[Records excerpted from a collection]

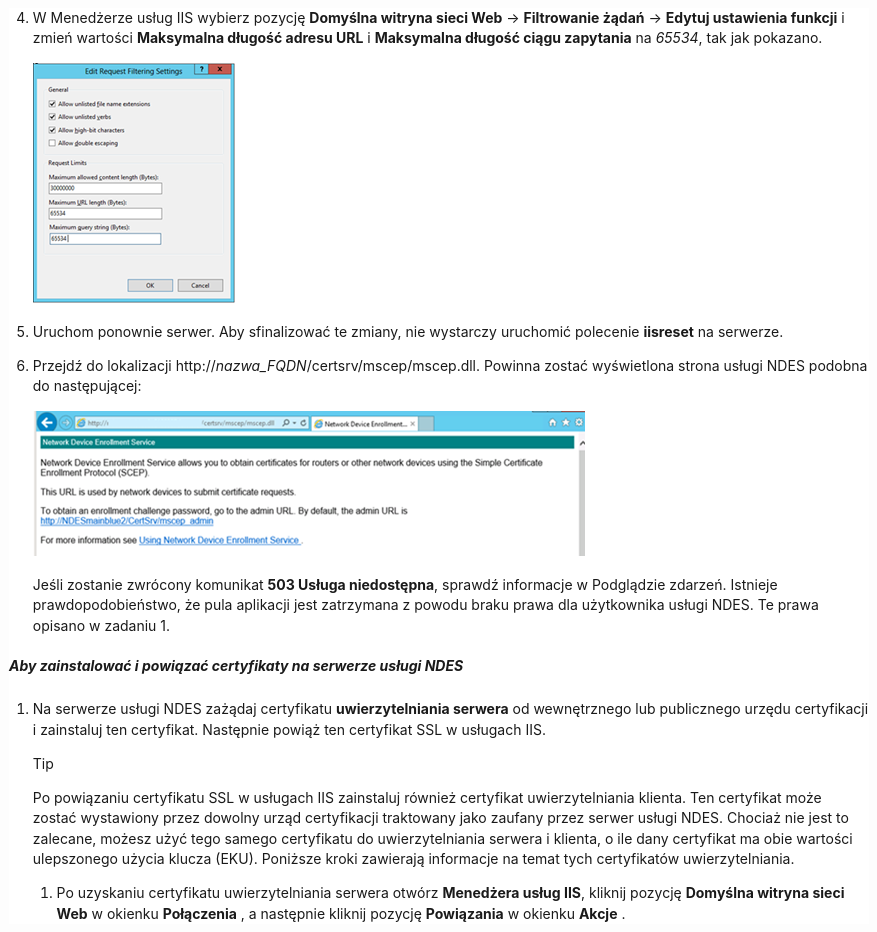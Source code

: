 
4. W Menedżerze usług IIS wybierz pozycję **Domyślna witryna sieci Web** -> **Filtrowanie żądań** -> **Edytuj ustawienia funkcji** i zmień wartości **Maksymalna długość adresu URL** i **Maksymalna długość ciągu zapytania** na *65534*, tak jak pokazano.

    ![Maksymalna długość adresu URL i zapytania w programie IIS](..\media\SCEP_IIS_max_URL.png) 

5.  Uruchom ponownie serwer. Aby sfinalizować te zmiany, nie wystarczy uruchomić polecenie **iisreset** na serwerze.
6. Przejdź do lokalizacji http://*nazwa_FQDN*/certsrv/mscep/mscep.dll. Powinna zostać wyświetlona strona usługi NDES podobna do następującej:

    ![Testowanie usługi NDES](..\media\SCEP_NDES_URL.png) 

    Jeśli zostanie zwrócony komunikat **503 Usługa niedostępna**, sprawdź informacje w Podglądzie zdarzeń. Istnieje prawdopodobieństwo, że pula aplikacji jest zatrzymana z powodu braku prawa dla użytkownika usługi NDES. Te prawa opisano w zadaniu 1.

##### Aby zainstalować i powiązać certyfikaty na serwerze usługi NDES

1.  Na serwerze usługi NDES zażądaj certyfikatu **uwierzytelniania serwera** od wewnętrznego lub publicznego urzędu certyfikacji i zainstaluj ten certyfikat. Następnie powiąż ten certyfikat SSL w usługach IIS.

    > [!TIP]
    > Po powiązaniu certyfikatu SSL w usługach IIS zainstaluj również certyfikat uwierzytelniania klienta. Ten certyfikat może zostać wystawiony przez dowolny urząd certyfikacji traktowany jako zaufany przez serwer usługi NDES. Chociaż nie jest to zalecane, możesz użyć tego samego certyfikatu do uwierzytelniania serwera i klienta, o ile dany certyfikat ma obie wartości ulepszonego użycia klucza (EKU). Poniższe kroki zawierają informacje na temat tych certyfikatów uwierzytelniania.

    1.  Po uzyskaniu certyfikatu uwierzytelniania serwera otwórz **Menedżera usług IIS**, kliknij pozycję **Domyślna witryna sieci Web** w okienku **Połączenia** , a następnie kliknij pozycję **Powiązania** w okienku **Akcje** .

--

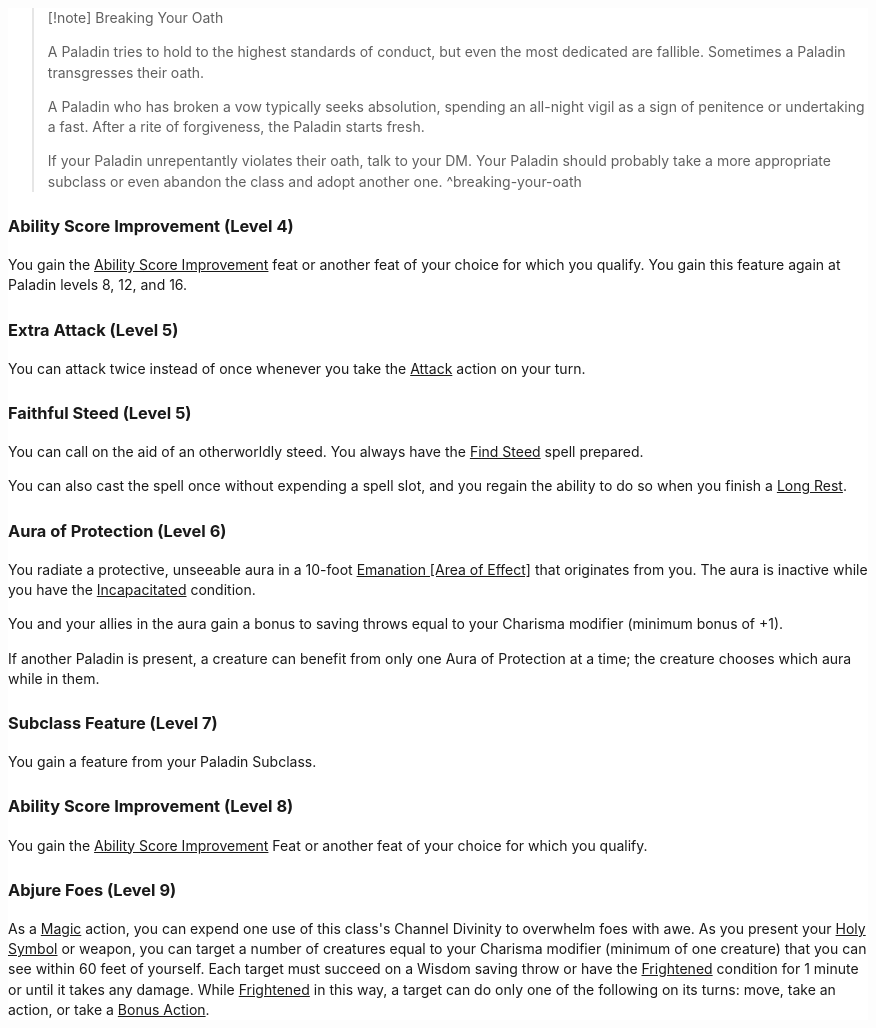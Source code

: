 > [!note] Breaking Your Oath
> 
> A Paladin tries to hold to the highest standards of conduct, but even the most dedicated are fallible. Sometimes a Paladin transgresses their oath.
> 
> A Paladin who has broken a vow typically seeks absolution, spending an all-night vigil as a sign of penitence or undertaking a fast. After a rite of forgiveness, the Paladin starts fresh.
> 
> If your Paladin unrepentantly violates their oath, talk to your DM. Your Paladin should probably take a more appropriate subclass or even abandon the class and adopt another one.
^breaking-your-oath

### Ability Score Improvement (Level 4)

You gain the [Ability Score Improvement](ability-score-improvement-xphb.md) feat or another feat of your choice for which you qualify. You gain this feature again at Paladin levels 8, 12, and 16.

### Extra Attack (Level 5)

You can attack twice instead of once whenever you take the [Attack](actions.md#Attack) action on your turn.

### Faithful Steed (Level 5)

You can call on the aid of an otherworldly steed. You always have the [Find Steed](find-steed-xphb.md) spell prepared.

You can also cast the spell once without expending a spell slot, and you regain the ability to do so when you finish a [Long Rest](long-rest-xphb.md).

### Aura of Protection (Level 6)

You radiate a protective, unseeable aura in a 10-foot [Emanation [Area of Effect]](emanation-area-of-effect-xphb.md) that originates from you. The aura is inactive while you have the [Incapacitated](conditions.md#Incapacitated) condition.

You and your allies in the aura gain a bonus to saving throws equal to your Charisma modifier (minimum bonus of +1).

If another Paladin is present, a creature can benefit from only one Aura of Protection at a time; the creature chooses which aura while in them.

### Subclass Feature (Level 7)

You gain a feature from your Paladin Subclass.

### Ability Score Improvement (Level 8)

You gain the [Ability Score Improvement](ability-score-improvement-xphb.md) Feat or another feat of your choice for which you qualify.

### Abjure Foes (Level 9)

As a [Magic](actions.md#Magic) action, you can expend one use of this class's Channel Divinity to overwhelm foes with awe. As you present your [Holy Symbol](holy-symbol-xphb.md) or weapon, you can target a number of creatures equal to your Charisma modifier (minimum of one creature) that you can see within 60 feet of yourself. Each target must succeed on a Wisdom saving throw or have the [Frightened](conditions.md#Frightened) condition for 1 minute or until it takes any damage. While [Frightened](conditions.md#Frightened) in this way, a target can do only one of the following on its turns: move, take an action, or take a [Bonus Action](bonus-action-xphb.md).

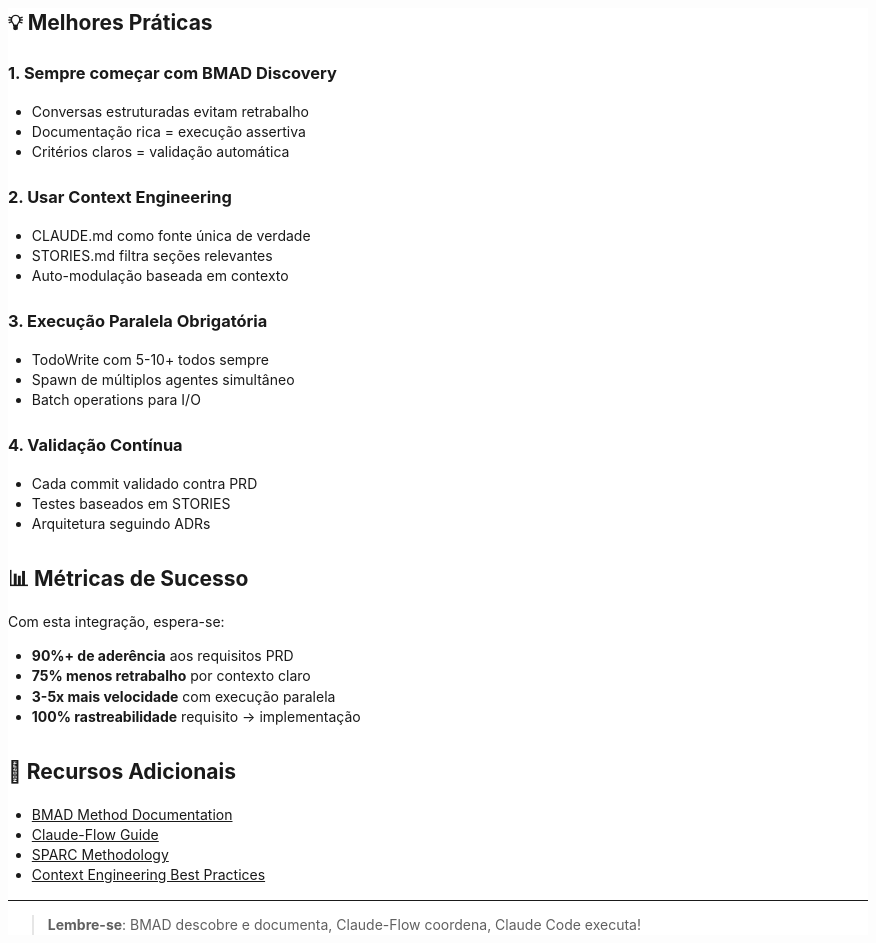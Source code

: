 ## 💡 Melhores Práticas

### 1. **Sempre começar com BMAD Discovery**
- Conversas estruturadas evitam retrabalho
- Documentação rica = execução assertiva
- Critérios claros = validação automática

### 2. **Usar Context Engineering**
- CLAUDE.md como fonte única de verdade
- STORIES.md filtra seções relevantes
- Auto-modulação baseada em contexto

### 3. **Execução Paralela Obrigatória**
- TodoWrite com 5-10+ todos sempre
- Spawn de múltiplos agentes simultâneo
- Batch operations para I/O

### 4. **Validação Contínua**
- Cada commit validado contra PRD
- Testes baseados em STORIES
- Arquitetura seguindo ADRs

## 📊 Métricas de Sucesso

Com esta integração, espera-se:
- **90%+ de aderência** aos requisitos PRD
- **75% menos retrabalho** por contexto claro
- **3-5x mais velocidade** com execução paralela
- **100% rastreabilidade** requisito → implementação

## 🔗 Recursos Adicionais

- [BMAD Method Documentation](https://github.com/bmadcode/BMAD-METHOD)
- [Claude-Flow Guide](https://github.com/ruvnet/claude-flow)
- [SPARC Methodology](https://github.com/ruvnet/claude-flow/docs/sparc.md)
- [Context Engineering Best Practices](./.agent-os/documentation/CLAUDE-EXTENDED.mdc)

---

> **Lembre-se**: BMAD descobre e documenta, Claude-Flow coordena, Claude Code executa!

■ **Exercise directions**:
In the data above, retype exactly and only the lines between the one holding "- STORIES.md filtra seções relevantes" and the one holding "- **100% rastreabilidade**", inclusive.

■ **Answer box**:
- STORIES.md filtra seções relevantes
- Auto-modulação baseada em contexto

### 3. **Execução Paralela Obrigatória**
- TodoWrite com 5-10+ todos sempre
- Spawn de múltiplos agentes simultâneo
- Batch operations para I/O

### 4. **Validação Contínua**
- Cada commit validado contra PRD
- Testes baseados em STORIES
- Arquitetura seguindo ADRs

## 📊 Métricas de Sucesso

Com esta integração, espera-se:
- **90%+ de aderência** aos requisitos PRD
- **75% menos retrabalho** por contexto claro
- **3-5x mais velocidade** com execução paralela
- **100% rastreabilidade** requisito → implementação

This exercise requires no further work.